**Supplied data**
- - -

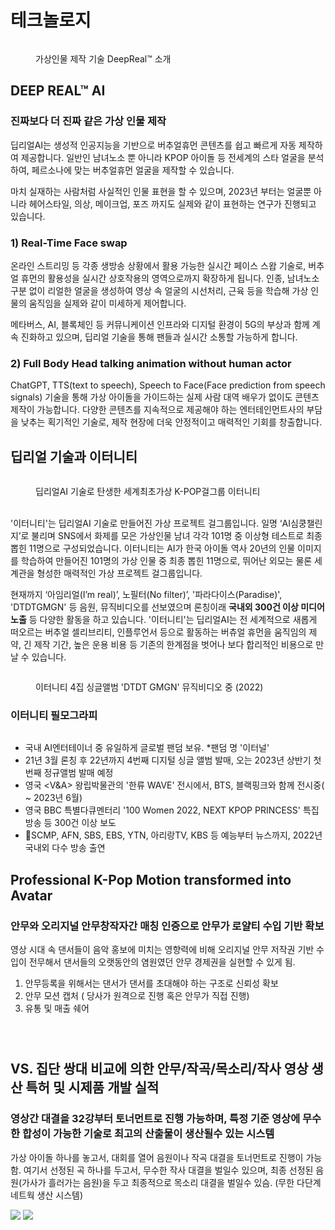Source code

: # 테크놀로지

<figure><img src="../../.gitbook/assets/image (4) (1).png" alt=""><figcaption><p>가상인물 제작 기술 DeepReal™ 소개</p></figcaption></figure>

## **DEEP REAL**™ **AI**

### 진짜보다 더 진짜 같은 가상 인물 제작

딥리얼AI는 생성적 인공지능을 기반으로 버추얼휴먼 콘텐츠를 쉽고 빠르게 자동 제작하여 제공합니다. 일반인 남녀노소 뿐 아니라 KPOP 아이돌 등 전세계의 스타 얼굴을 분석하여, 페르소나에 맞는 버추얼휴먼 얼굴을 제작할 수 있습니다.&#x20;

마치 실재하는 사람처럼 사실적인 인물 표현을 할 수 있으며, 2023년 부터는 얼굴뿐 아니라 헤어스타일, 의상, 메이크업, 포즈 까지도 실제와 같이 표현하는 연구가 진행되고 있습니다.

### 1) Real-Time Face swap&#x20;

온라인 스트리밍 등 각종 생방송 상황에서 활용 가능한 실시간 페이스 스왑 기술로, 버추얼 휴먼의 활용성을 실시간 상호작용의 영역으로까지 확장하게 됩니다. 인종, 남녀노소 구분 없이 리얼한 얼굴을 생성하여 영상 속 얼굴의 시선처리, 근육 등을 학습해 가상 인물의 움직임을 실제와 같이 미세하게 제어합니다.

메타버스, AI, 블록체인 등 커뮤니케이션 인프라와 디지털 환경이 5G의 부상과 함께 계속 진화하고 있으며, 딥리얼 기술을 통해 팬들과 실시간 소통할 가능하게 합니다.

### 2) Full Body Head talking animation without human actor

ChatGPT, TTS(text to speech), Speech to Face(Face prediction from speech signals) 기술을 통해 가상 아이돌을 가이드하는 실제 사람 대역 배우가 없이도 콘텐츠 제작이 가능합니다. 다양한 콘텐츠를 지속적으로 제공해야 하는 엔터테인먼트사의 부담을 낮추는 획기적인 기술로, 제작 현장에 더욱 안정적이고 매력적인 기회를 창출합니다.

## 딥리얼 기술과 이터니티

<figure><img src="../../.gitbook/assets/image (1) (1).png" alt=""><figcaption><p>딥리얼AI 기술로 탄생한 세계최초가상 K-POP걸그룹 이터니티<br></p></figcaption></figure>

\
'이터니티'는 딥리얼AI 기술로 만들어진 가상 프로젝트 걸그룹입니다. 일명 ‘AI심쿵챌린지’로 불리며 SNS에서 화제를 모은 가상인물 남녀 각각 101명 중 이상형 테스트로 최종 뽑힌 11명으로 구성되었습니다. 이터니티는 AI가 한국 아이돌 역사 20년의 인물 이미지를 학습하여 만들어진 101명의 가상 인물 중 최종 뽑힌 11명으로, 뛰어난 외모는 물론 세계관을 형성한 매력적인 가상 프로젝트 걸그룹입니다.

현재까지 ‘아임리얼(I’m real)’, 노필터(No filter)’, '파라다이스(Paradise)', 'DTDTGMGN' 등 음원, 뮤직비디오를 선보였으며 론칭이래 **국내외 300건 이상 미디어 노출** 등 다양한 활동을 하고 있습니다. '이터니티'는 딥리얼AI는 전 세계적으로 새롭게 떠오르는 버추얼 셀리브리티, 인플루언서 등으로 활동하는 버츄얼 휴먼을 움직임의 제약, 긴 제작 기간, 높은 운용 비용 등 기존의 한계점을 벗어나 보다 합리적인 비용으로 만날 수 있습니다.

<figure><img src="../../.gitbook/assets/image (2).png" alt=""><figcaption><p>이터니티 4집 싱글앨범 'DTDT GMGN' 뮤직비디오 중 (2022)</p></figcaption></figure>

### 이터니티 필모그라피

<figure><img src="../../.gitbook/assets/image (3) (1).png" alt=""><figcaption></figcaption></figure>

* 국내 AI엔터테이너 중 유일하게 글로벌 팬덤 보유. \*팬덤 명 '이터널'
* 21년 3월 론칭 후 22년까지 4번째 디지털 싱글 앨범 발매, 오는 2023년 상반기 첫 번째 정규앨범 발매 예정
* 영국 \<V\&A> 왕립박물관의 '한류 WAVE' 전시에서, BTS, 블랙핑크와 함께 전시중( \~ 2023년 6월)
* 영국 BBC 특별다큐멘터리 '100 Women 2022, NEXT KPOP PRINCESS' 특집방송 등 300건 이상 보도
* SCMP, AFN, SBS, EBS, YTN, 아리랑TV, KBS 등 예능부터 뉴스까지, 2022년 국내외 다수 방송 출연&#x20;

## Professional K-Pop Motion transformed into Avatar&#x20;

### 안무와 오리지널 안무창작자간 매칭 인증으로 안무가 로얄티 수입 기반 확보

영상 시대 속 댄서들이 음악 홍보에 미치는 영향력에 비해 오리지널 안무 저작권 기반 수입이 전무해서 댄서들의 오랫동안의 염원였던 안무 경제권을 실현할 수 있게 됨.

1. 안무등록을 위해서는 댄서가 댄서를 초대해야 하는 구조로 신뢰성 확보
2. 안무 모션 캡처 ( 당사가 원격으로 진행 혹은 안무가 직접 진행)&#x20;
3. 유통 및 매출 쉐어

<div>

<figure><img src="../../.gitbook/assets/onlydancerinvted.png" alt=""><figcaption></figcaption></figure>

 

<figure><img src="../../.gitbook/assets/registered (1).png" alt=""><figcaption></figcaption></figure>

 

<figure><img src="../../.gitbook/assets/dancerrevenue.png" alt=""><figcaption></figcaption></figure>

</div>

## VS. 집단 쌍대 비교에 의한  안무/작곡/목소리/작사 영상 생산 특허 및 시제품 개발 실적&#x20;

### 영상간 대결을 32강부터 토너먼트로 진행 가능하며, 특정 기준 영상에 무수한 합성이 가능한 기술로 최고의 산출물이 생산될수 있는 시스템

가상 아이돌 하나를 놓고서, 대회를 열어 음원이나 작곡 대결을 토너먼트로 진행이 가능함. 여기서 선정된 곡 하나를 두고서, 무수한 작사 대결을 벌일수 있으며, 최종 선정된 음원(가사가 흘러가는 음원)을 두고 최종적으로 목소리 대결을 벌일수 있슴.  (무한 다단계 네트웍 생산 시스템)

![](<../../.gitbook/assets/image (3).png>) ![](<../../.gitbook/assets/image (1).png>)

- - -

**About this exercise**
Of the entries above, repeat exactly the lines from the line with "메타버스, AI, 블록체인" through the line with "### 이터니티 필모그라피", both of them included.

**Expected answer**
메타버스, AI, 블록체인 등 커뮤니케이션 인프라와 디지털 환경이 5G의 부상과 함께 계속 진화하고 있으며, 딥리얼 기술을 통해 팬들과 실시간 소통할 가능하게 합니다.

### 2) Full Body Head talking animation without human actor

ChatGPT, TTS(text to speech), Speech to Face(Face prediction from speech signals) 기술을 통해 가상 아이돌을 가이드하는 실제 사람 대역 배우가 없이도 콘텐츠 제작이 가능합니다. 다양한 콘텐츠를 지속적으로 제공해야 하는 엔터테인먼트사의 부담을 낮추는 획기적인 기술로, 제작 현장에 더욱 안정적이고 매력적인 기회를 창출합니다.

## 딥리얼 기술과 이터니티

<figure><img src="../../.gitbook/assets/image (1) (1).png" alt=""><figcaption><p>딥리얼AI 기술로 탄생한 세계최초가상 K-POP걸그룹 이터니티<br></p></figcaption></figure>

\
'이터니티'는 딥리얼AI 기술로 만들어진 가상 프로젝트 걸그룹입니다. 일명 ‘AI심쿵챌린지’로 불리며 SNS에서 화제를 모은 가상인물 남녀 각각 101명 중 이상형 테스트로 최종 뽑힌 11명으로 구성되었습니다. 이터니티는 AI가 한국 아이돌 역사 20년의 인물 이미지를 학습하여 만들어진 101명의 가상 인물 중 최종 뽑힌 11명으로, 뛰어난 외모는 물론 세계관을 형성한 매력적인 가상 프로젝트 걸그룹입니다.

현재까지 ‘아임리얼(I’m real)’, 노필터(No filter)’, '파라다이스(Paradise)', 'DTDTGMGN' 등 음원, 뮤직비디오를 선보였으며 론칭이래 **국내외 300건 이상 미디어 노출** 등 다양한 활동을 하고 있습니다. '이터니티'는 딥리얼AI는 전 세계적으로 새롭게 떠오르는 버추얼 셀리브리티, 인플루언서 등으로 활동하는 버츄얼 휴먼을 움직임의 제약, 긴 제작 기간, 높은 운용 비용 등 기존의 한계점을 벗어나 보다 합리적인 비용으로 만날 수 있습니다.

<figure><img src="../../.gitbook/assets/image (2).png" alt=""><figcaption><p>이터니티 4집 싱글앨범 'DTDT GMGN' 뮤직비디오 중 (2022)</p></figcaption></figure>

### 이터니티 필모그라피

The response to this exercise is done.